In this study, the experts looked at deep aquifers in Alberta containing rich deposits of underground tar, oil sands, and hydrocarbon. They collected groundwater from 95 wells across Alberta and performed basic microscopy on the microbial cells from the samples.
In surveying sediments under the seafloor, the number of microbial cells usually decreases with depth since the older samples cannot sustain as much life due to the deprivation of nutrients made by photosynthetic plants and algae near the surface. However, Ruff's team discovered that the older, deeper groundwaters contain more cells than the fresher waters did. It also did not make sense that many of the microbes identified by the team were aerobic bacteria, which require oxygen to digest methane and other compounds.
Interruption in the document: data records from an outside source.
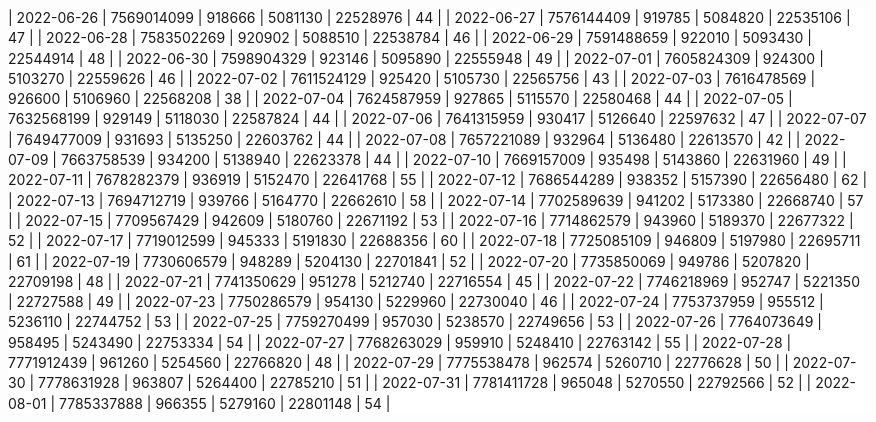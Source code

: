 | 2022-06-26 | 7569014099 | 918666 | 5081130 | 22528976 | 44 |
| 2022-06-27 | 7576144409 | 919785 | 5084820 | 22535106 | 47 |
| 2022-06-28 | 7583502269 | 920902 | 5088510 | 22538784 | 46 |
| 2022-06-29 | 7591488659 | 922010 | 5093430 | 22544914 | 48 |
| 2022-06-30 | 7598904329 | 923146 | 5095890 | 22555948 | 49 |
| 2022-07-01 | 7605824309 | 924300 | 5103270 | 22559626 | 46 |
| 2022-07-02 | 7611524129 | 925420 | 5105730 | 22565756 | 43 |
| 2022-07-03 | 7616478569 | 926600 | 5106960 | 22568208 | 38 |
| 2022-07-04 | 7624587959 | 927865 | 5115570 | 22580468 | 44 |
| 2022-07-05 | 7632568199 | 929149 | 5118030 | 22587824 | 44 |
| 2022-07-06 | 7641315959 | 930417 | 5126640 | 22597632 | 47 |
| 2022-07-07 | 7649477009 | 931693 | 5135250 | 22603762 | 44 |
| 2022-07-08 | 7657221089 | 932964 | 5136480 | 22613570 | 42 |
| 2022-07-09 | 7663758539 | 934200 | 5138940 | 22623378 | 44 |
| 2022-07-10 | 7669157009 | 935498 | 5143860 | 22631960 | 49 |
| 2022-07-11 | 7678282379 | 936919 | 5152470 | 22641768 | 55 |
| 2022-07-12 | 7686544289 | 938352 | 5157390 | 22656480 | 62 |
| 2022-07-13 | 7694712719 | 939766 | 5164770 | 22662610 | 58 |
| 2022-07-14 | 7702589639 | 941202 | 5173380 | 22668740 | 57 |
| 2022-07-15 | 7709567429 | 942609 | 5180760 | 22671192 | 53 |
| 2022-07-16 | 7714862579 | 943960 | 5189370 | 22677322 | 52 |
| 2022-07-17 | 7719012599 | 945333 | 5191830 | 22688356 | 60 |
| 2022-07-18 | 7725085109 | 946809 | 5197980 | 22695711 | 61 |
| 2022-07-19 | 7730606579 | 948289 | 5204130 | 22701841 | 52 |
| 2022-07-20 | 7735850069 | 949786 | 5207820 | 22709198 | 48 |
| 2022-07-21 | 7741350629 | 951278 | 5212740 | 22716554 | 45 |
| 2022-07-22 | 7746218969 | 952747 | 5221350 | 22727588 | 49 |
| 2022-07-23 | 7750286579 | 954130 | 5229960 | 22730040 | 46 |
| 2022-07-24 | 7753737959 | 955512 | 5236110 | 22744752 | 53 |
| 2022-07-25 | 7759270499 | 957030 | 5238570 | 22749656 | 53 |
| 2022-07-26 | 7764073649 | 958495 | 5243490 | 22753334 | 54 |
| 2022-07-27 | 7768263029 | 959910 | 5248410 | 22763142 | 55 |
| 2022-07-28 | 7771912439 | 961260 | 5254560 | 22766820 | 48 |
| 2022-07-29 | 7775538478 | 962574 | 5260710 | 22776628 | 50 |
| 2022-07-30 | 7778631928 | 963807 | 5264400 | 22785210 | 51 |
| 2022-07-31 | 7781411728 | 965048 | 5270550 | 22792566 | 52 |
| 2022-08-01 | 7785337888 | 966355 | 5279160 | 22801148 | 54 |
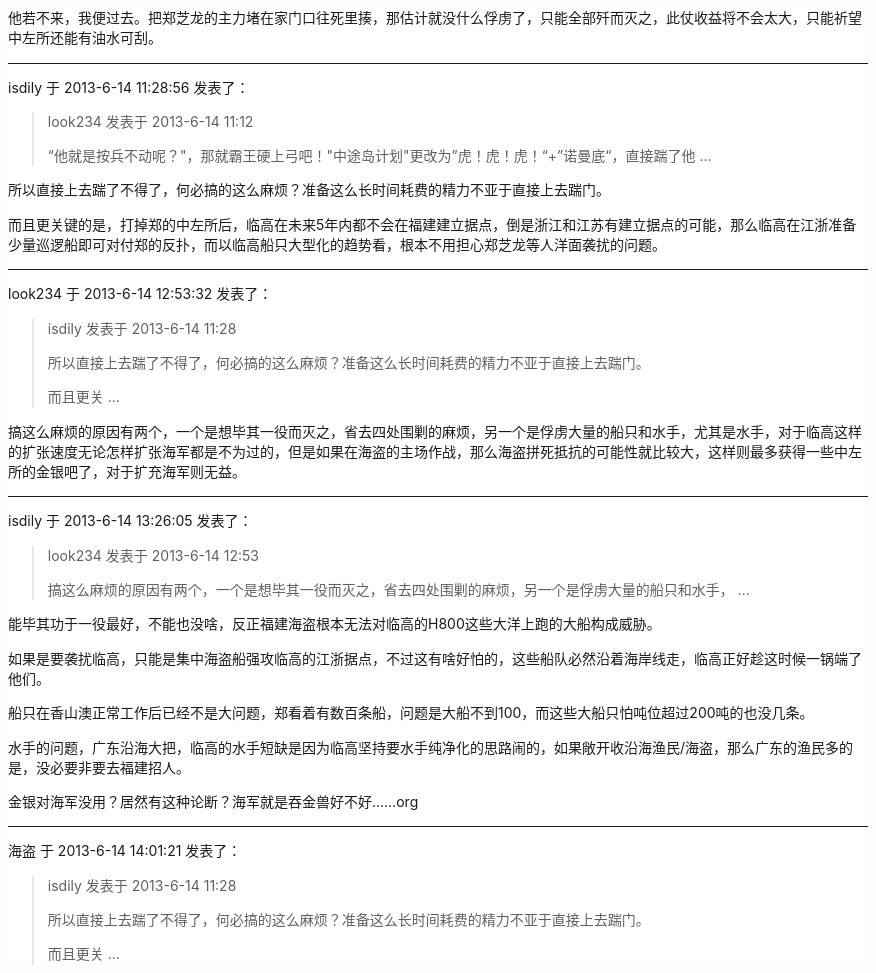 

他若不来，我便过去。把郑芝龙的主力堵在家门口往死里揍，那估计就没什么俘虏了，只能全部歼而灭之，此仗收益将不会太大，只能祈望中左所还能有油水可刮。

---------

isdily 于 2013-6-14 11:28:56 发表了：

> look234 发表于 2013-6-14 11:12
> 
> “他就是按兵不动呢？"，那就霸王硬上弓吧！"中途岛计划"更改为”虎！虎！虎！“+”诺曼底“，直接踹了他 ...



所以直接上去踹了不得了，何必搞的这么麻烦？准备这么长时间耗费的精力不亚于直接上去踹门。

而且更关键的是，打掉郑的中左所后，临高在未来5年内都不会在福建建立据点，倒是浙江和江苏有建立据点的可能，那么临高在江浙准备少量巡逻船即可对付郑的反扑，而以临高船只大型化的趋势看，根本不用担心郑芝龙等人洋面袭扰的问题。

---------

look234 于 2013-6-14 12:53:32 发表了：

> isdily 发表于 2013-6-14 11:28
> 
> 所以直接上去踹了不得了，何必搞的这么麻烦？准备这么长时间耗费的精力不亚于直接上去踹门。
> 
> 而且更关 ...



搞这么麻烦的原因有两个，一个是想毕其一役而灭之，省去四处围剿的麻烦，另一个是俘虏大量的船只和水手，尤其是水手，对于临高这样的扩张速度无论怎样扩张海军都是不为过的，但是如果在海盗的主场作战，那么海盗拼死抵抗的可能性就比较大，这样则最多获得一些中左所的金银吧了，对于扩充海军则无益。

---------

isdily 于 2013-6-14 13:26:05 发表了：

> look234 发表于 2013-6-14 12:53
> 
> 搞这么麻烦的原因有两个，一个是想毕其一役而灭之，省去四处围剿的麻烦，另一个是俘虏大量的船只和水手， ...



能毕其功于一役最好，不能也没啥，反正福建海盗根本无法对临高的H800这些大洋上跑的大船构成威胁。

如果是要袭扰临高，只能是集中海盗船强攻临高的江浙据点，不过这有啥好怕的，这些船队必然沿着海岸线走，临高正好趁这时候一锅端了他们。

船只在香山澳正常工作后已经不是大问题，郑看着有数百条船，问题是大船不到100，而这些大船只怕吨位超过200吨的也没几条。

水手的问题，广东沿海大把，临高的水手短缺是因为临高坚持要水手纯净化的思路闹的，如果敞开收沿海渔民/海盗，那么广东的渔民多的是，没必要非要去福建招人。

金银对海军没用？居然有这种论断？海军就是吞金兽好不好……org

---------

海盗 于 2013-6-14 14:01:21 发表了：

> isdily 发表于 2013-6-14 11:28
> 
> 所以直接上去踹了不得了，何必搞的这么麻烦？准备这么长时间耗费的精力不亚于直接上去踹门。
> 
> 而且更关 ...
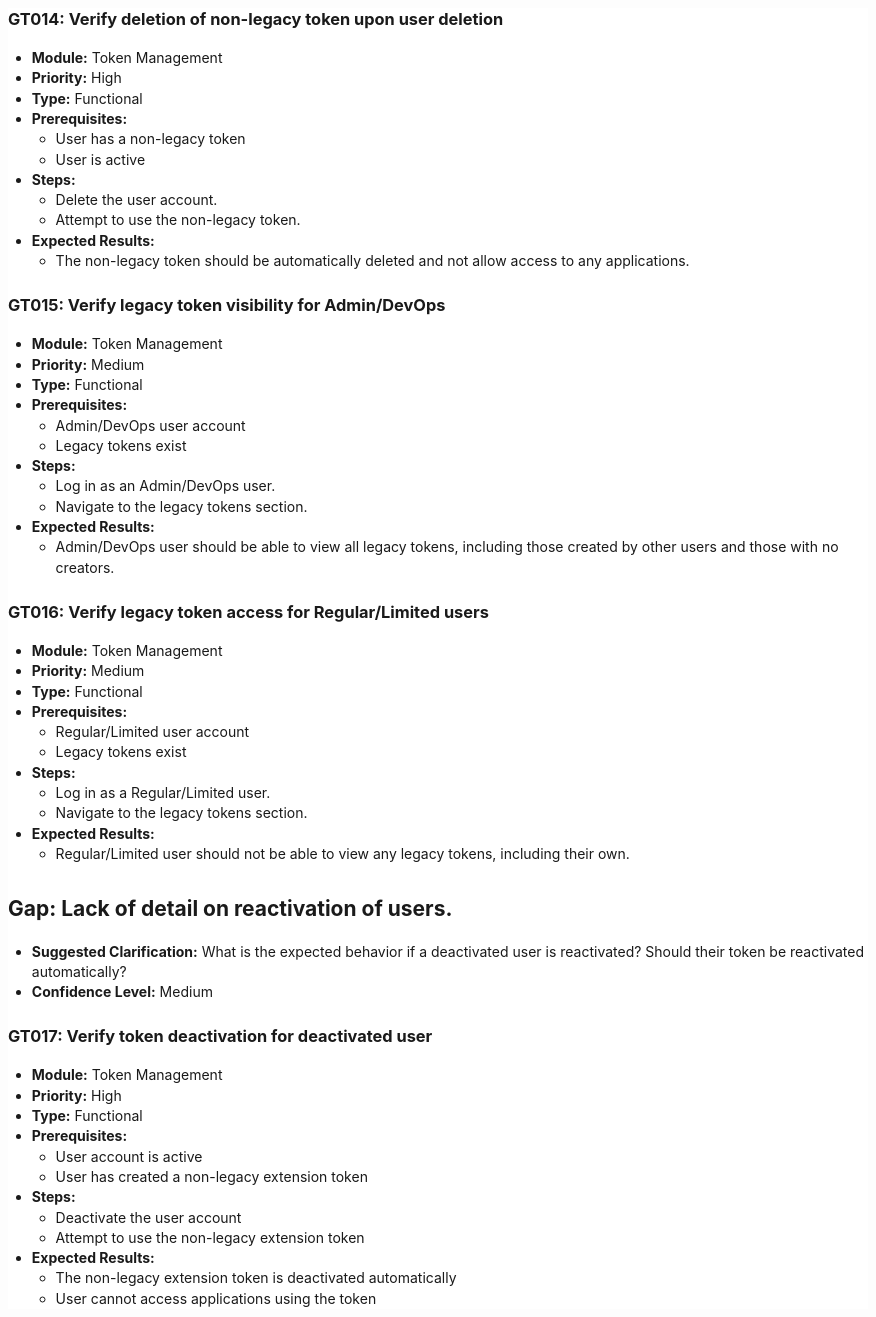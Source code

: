 ### GT014: Verify deletion of non-legacy token upon user deletion
- **Module:** Token Management
- **Priority:** High
- **Type:** Functional
- **Prerequisites:**
  - User has a non-legacy token
  - User is active
- **Steps:**
  - Delete the user account.
  - Attempt to use the non-legacy token.
- **Expected Results:**
  - The non-legacy token should be automatically deleted and not allow access to any applications.

### GT015: Verify legacy token visibility for Admin/DevOps
- **Module:** Token Management
- **Priority:** Medium
- **Type:** Functional
- **Prerequisites:**
  - Admin/DevOps user account
  - Legacy tokens exist
- **Steps:**
  - Log in as an Admin/DevOps user.
  - Navigate to the legacy tokens section.
- **Expected Results:**
  - Admin/DevOps user should be able to view all legacy tokens, including those created by other users and those with no creators.

### GT016: Verify legacy token access for Regular/Limited users
- **Module:** Token Management
- **Priority:** Medium
- **Type:** Functional
- **Prerequisites:**
  - Regular/Limited user account
  - Legacy tokens exist
- **Steps:**
  - Log in as a Regular/Limited user.
  - Navigate to the legacy tokens section.
- **Expected Results:**
  - Regular/Limited user should not be able to view any legacy tokens, including their own.

## Gap: Lack of detail on reactivation of users.
- **Suggested Clarification:** What is the expected behavior if a deactivated user is reactivated? Should their token be reactivated automatically?
- **Confidence Level:** Medium

### GT017: Verify token deactivation for deactivated user
- **Module:** Token Management
- **Priority:** High
- **Type:** Functional
- **Prerequisites:**
  - User account is active
  - User has created a non-legacy extension token
- **Steps:**
  - Deactivate the user account
  - Attempt to use the non-legacy extension token
- **Expected Results:**
  - The non-legacy extension token is deactivated automatically
  - User cannot access applications using the token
Ruff and his colleagues also found that subterranean inhabitants generate and release so much "dark oxygen," like the scale of oxygen from photosynthesis in the Amazon rainforest. The underground cells diffuse enough gas to create favorable conditions for oxygen-dependent life in the surrounding groundwater and strata.
To solve these puzzles, the scientists sequenced the genomes of the community of microbes in the groundwater samples. They also tracked down the biochemical pathways and reactions that most likely produce oxygen in the light-deprived subsurface.
The answer points back to the discovery made by Marc Strous of the University of Calgary more than ten years ago. While working in a laboratory in the Netherlands, Strous noticed the strange lifestyle of methane-feeding bacteria often found in lake sediments and wastewater sludges. Instead of taking in oxygen from the surroundings like typical aerobes, these bacteria create their oxygen by breaking down nitrites using enzymes. The bacteria then use the self-generated oxygen to split methane for energy.
Breaking microbes this way is called dismutation, a process initially considered rare for generating oxygen. However, recent laboratory experiments reveal that the oxygen created from dismutation can leak out of the cells and into the surrounding medium.